When Master Spazzo again drank bumpers with the Abbot, the red wine glistened like fiery gold in the cup, and he saw an aureole of light, flickering round the Abbot's head. He tried to collect his scattered senses. "By the life of Hadwig," said he solemnly, "who are you?"
The Abbot did not understand him.
"What did you say?" asked he. Then Master Spazzo recognised the voice. "Ah so," cried he, striking the oak table with his fist. "The sovereign rights shall not be trampled upon, by monastic insolence!"
"Certainly not," rejoined the Abbot.
Then the chamberlain felt a spasmodic pain in the forehead, which he knew very well, and which he used to call "the waker." The waker came only when he was sitting behind the wine-jug, and whenever it announced itself, it was a sure signal, that in half an hour later, the tongue would be paralysed, and the speech refuse to come. If "the waker" came for the second time, then the feet also were threatened with temporary paralysis. So he arose.
"These cowl-bearing monks shall not have the satisfaction of witnessing, how their wine shuts up the mouth of a ducal chamberlain," thought he. He stood quite erect on his feet.
"Stop," said the Abbot, "we must not forget the parting draught!"
Then the fourth jug was brought. It is true that Master Spazzo had arisen, but then between rising and going, a good many things may yet happen. He drank again, but when he wanted to put down his beaker, he placed it in the empty air, so that it fell down and broke to pieces. At this, Master Spazzo got furious; whilst many a thought was crossing in, and confusing his muddled brains.
"Where have you got him?" cried he to the Abbot.
"Whom?"
"The convent-farmer! Out with him, the coarse peasant, who tried to murder my god-child!" He threateningly advanced a few paces towards the Abbot, making only one false step.
"He is at the Schlangenhof," smilingly said the Abbot, "and I willingly deliver him up to you; only you must be pleased to fetch him from there, yourself."
"Murder and rebellion! We will fetch him!" roared Master Spazzo, rattling his sword, as he strode towards the door. "We will drag him out of his bed even, the rascal! And when we have got him, by the knapsack of St. Gallus, if he ... then ... I can tell you ..."
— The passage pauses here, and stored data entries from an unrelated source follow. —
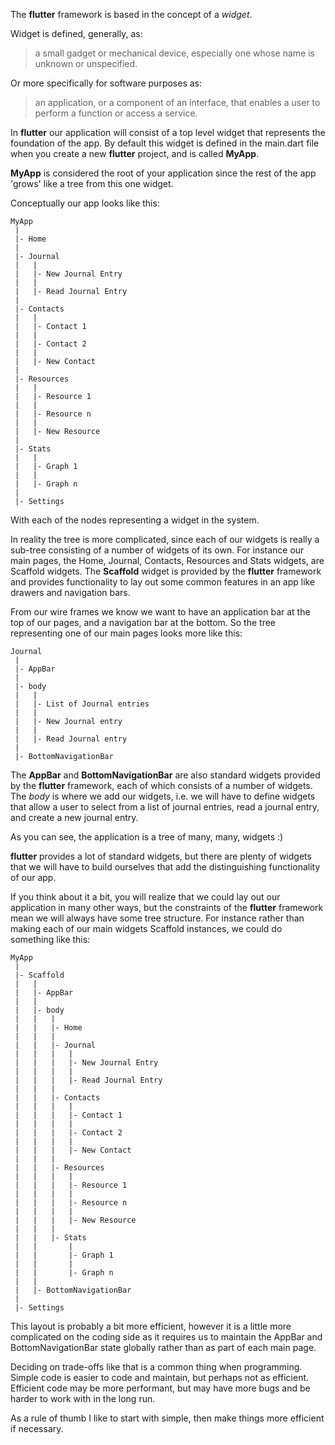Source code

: The **flutter** framework is based in the concept of a _widget_. 

Widget is defined, generally, as:
> a small gadget or mechanical device, especially one whose name is unknown or unspecified.

Or more specifically for software purposes as:	
> an application, or a component of an interface, that enables a user to perform a function or access a service.


In **flutter** our application will consist of a top level widget that represents the foundation of the app.
By default this widget is defined in the main.dart file when you create a new **flutter** project, and is called **MyApp**.

**MyApp** is considered the root of your application since the rest of the app 'grows' like a tree from this one widget.

Conceptually our app looks like this:

```
MyApp 
 |
 |- Home
 |
 |- Journal
 |   |
 |   |- New Journal Entry
 |   |
 |   |- Read Journal Entry
 |
 |- Contacts
 |   |
 |   |- Contact 1
 |   |
 |   |- Contact 2
 |   |
 |   |- New Contact
 |
 |- Resources
 |   |
 |   |- Resource 1
 |   |
 |   |- Resource n
 |   |
 |   |- New Resource
 |
 |- Stats
 |   |
 |   |- Graph 1
 |   |
 |   |- Graph n
 |
 |- Settings
```

With each of the nodes representing a widget in the system.

In reality the tree is more complicated, since each of our widgets is really a sub-tree consisting of a number of widgets of its own.
For instance our main pages, the Home, Journal, Contacts, Resources and Stats widgets, are Scaffold widgets. 
The **Scaffold** widget is provided by the **flutter** framework and provides functionality to lay out some common features in an app like drawers and navigation bars.

From our wire frames we know we want to have an application bar at the top of our pages, and a navigation bar at the bottom.
So the tree representing one of our main pages looks more like this:

```
Journal
 |
 |- AppBar
 |
 |- body
 |   |
 |   |- List of Journal entries
 |   |
 |   |- New Journal entry
 |   |
 |   |- Read Journal entry 
 |
 |- BottomNavigationBar
```

The **AppBar** and **BottomNavigationBar** are also standard widgets provided by the **flutter** framework, each of which consists of a number of widgets.
The _body_ is where we add our widgets, i.e. we will have to define widgets that allow a user to select from a list of journal entries, read a journal entry, and create a new journal entry.

As you can see, the application is a tree of many, many, widgets :)

**flutter** provides a lot of standard widgets, but there are plenty of widgets that we will have to build ourselves that add the distinguishing functionality of our app.

If you think about it a bit, you will realize that we could lay out our application in many other ways, but the constraints of the **flutter** framework mean we will always have some tree structure.
For instance rather than making each of our main widgets Scaffold instances, we could do something like this:

```
MyApp 
 |
 |- Scaffold
 |   |
 |   |- AppBar
 |   |
 |   |- body
 |   |   |
 |   |   |- Home
 |   |   |
 |   |   |- Journal
 |   |   |   |
 |   |   |   |- New Journal Entry
 |   |   |   |
 |   |   |   |- Read Journal Entry
 |   |   |
 |   |   |- Contacts
 |   |   |   |
 |   |   |   |- Contact 1
 |   |   |   |
 |   |   |   |- Contact 2
 |   |   |   |
 |   |   |   |- New Contact
 |   |   |
 |   |   |- Resources
 |   |   |   |
 |   |   |   |- Resource 1
 |   |   |   |
 |   |   |   |- Resource n
 |   |   |   |
 |   |   |   |- New Resource
 |   |   |
 |   |   |- Stats
 |   |       |
 |   |       |- Graph 1
 |   |       |
 |   |       |- Graph n
 |   |
 |   |- BottomNavigationBar
 |         
 |- Settings
```

This layout is probably a bit more efficient, however it is a little more complicated on the coding side as it requires us to maintain the AppBar and BottomNavigationBar state globally rather than as part of each main page.

Deciding on trade-offs like that is a common thing when programming. Simple code is easier to code and maintain, but perhaps not as efficient. Efficient code may be more performant, but may have more bugs and be harder to work with in the long run.

As a rule of thumb I like to start with simple, then make things more efficient if necessary.
 
 
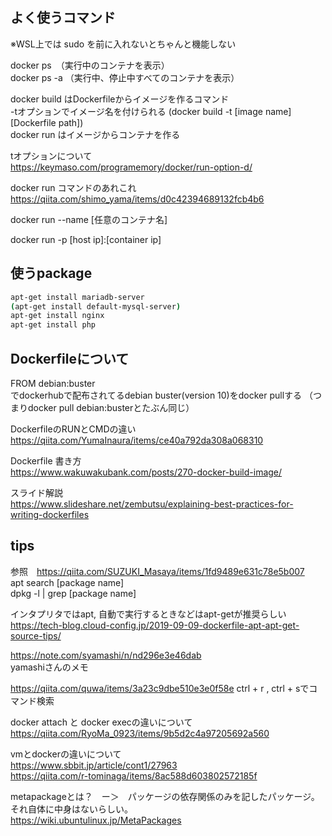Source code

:
## よく使うコマンド

※WSL上では sudo を前に入れないとちゃんと機能しない

docker ps　（実行中のコンテナを表示）  
docker ps -a （実行中、停止中すべてのコンテナを表示）

docker build はDockerfileからイメージを作るコマンド  
-tオプションでイメージ名を付けられる (docker build -t [image name] [Dockerfile path])  
docker run はイメージからコンテナを作る  

tオプションについて  
https://keymaso.com/programemory/docker/run-option-d/

docker run コマンドのあれこれ  
https://qiita.com/shimo_yama/items/d0c42394689132fcb4b6  

docker run --name [任意のコンテナ名]  

docker run -p [host ip]:[container ip]



## 使うpackage
```bash
apt-get install mariadb-server  
(apt-get install default-mysql-server)  
apt-get install nginx
apt-get install php
```



## Dockerfileについて

FROM debian:buster  
でdockerhubで配布されてるdebian buster(version 10)をdocker pullする
（つまりdocker pull debian:busterとたぶん同じ）

DockerfileのRUNとCMDの違い  
https://qiita.com/YumaInaura/items/ce40a792da308a068310

Dockerfile 書き方  
https://www.wakuwakubank.com/posts/270-docker-build-image/  

スライド解説  
https://www.slideshare.net/zembutsu/explaining-best-practices-for-writing-dockerfiles  

## tips

参照　https://qiita.com/SUZUKI_Masaya/items/1fd9489e631c78e5b007  
apt search [package name]  
dpkg -l | grep [package name]  

インタプリタではapt, 自動で実行するときなどはapt-getが推奨らしい  
https://tech-blog.cloud-config.jp/2019-09-09-dockerfile-apt-apt-get-source-tips/  

https://note.com/syamashi/n/nd296e3e46dab  
yamashiさんのメモ  

https://qiita.com/quwa/items/3a23c9dbe510e3e0f58e
ctrl + r , ctrl + sでコマンド検索

docker attach と docker execの違いについて  
https://qiita.com/RyoMa_0923/items/9b5d2c4a97205692a560  

vmとdockerの違いについて  
https://www.sbbit.jp/article/cont1/27963  
https://qiita.com/r-tominaga/items/8ac588d603802572185f  

metapackageとは？　ー＞　パッケージの依存関係のみを記したパッケージ。それ自体に中身はないらしい。  
https://wiki.ubuntulinux.jp/MetaPackages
This speech was never ended, as his tongue stood still now, like the sun at Joshuah's bidding, during the battle with the Amorites.
He stretched out his hand for the Abbot's cup, and drank that out. But his speech did not return. A sweet placid smile now settled on the chamberlain's lips. He stepped up to the Abbot to embrace him.
"Friend and brother! much beloved old wine-jug! what, if I were to dig out one of thine eyes?" he tried to say with stammering tongue, but he could only utter some unintelligible sounds. He pressed the Abbot vehemently to his bosom, treading on his feet at the same time, with his heavy boots.
Abbot Wazmann had already been deliberating within himself, whether he should not offer a bed for the night to his exhausted guest, but the embrace and the pain in his toes, changed his hospitable designs, and he took care, that the chamberlain set out on his return.
His horse stood ready saddled in the cloister-yard, where the weak-minded Heribald was sneaking about. He had fetched himself a large piece of tinder from the kitchen, which he intended to light and then to stick in the nostrils of the chamberlain's horse; thus to revenge himself for the blow which he had received. Master Spazzo, having scraped together the last remains of his dignity, now made his appearance. A servant with a burning torch, lighted him on his way. The Abbot had taken leave of him, at the upper-gate.
Master Spazzo then bestrode his faithful steed Falada, but he was no sooner mounted, than he glided down again on the other side. Heribald who was near, hurried up to catch him in his arms, and as he did so, his bristly beard, grazed the chamberlain's forehead.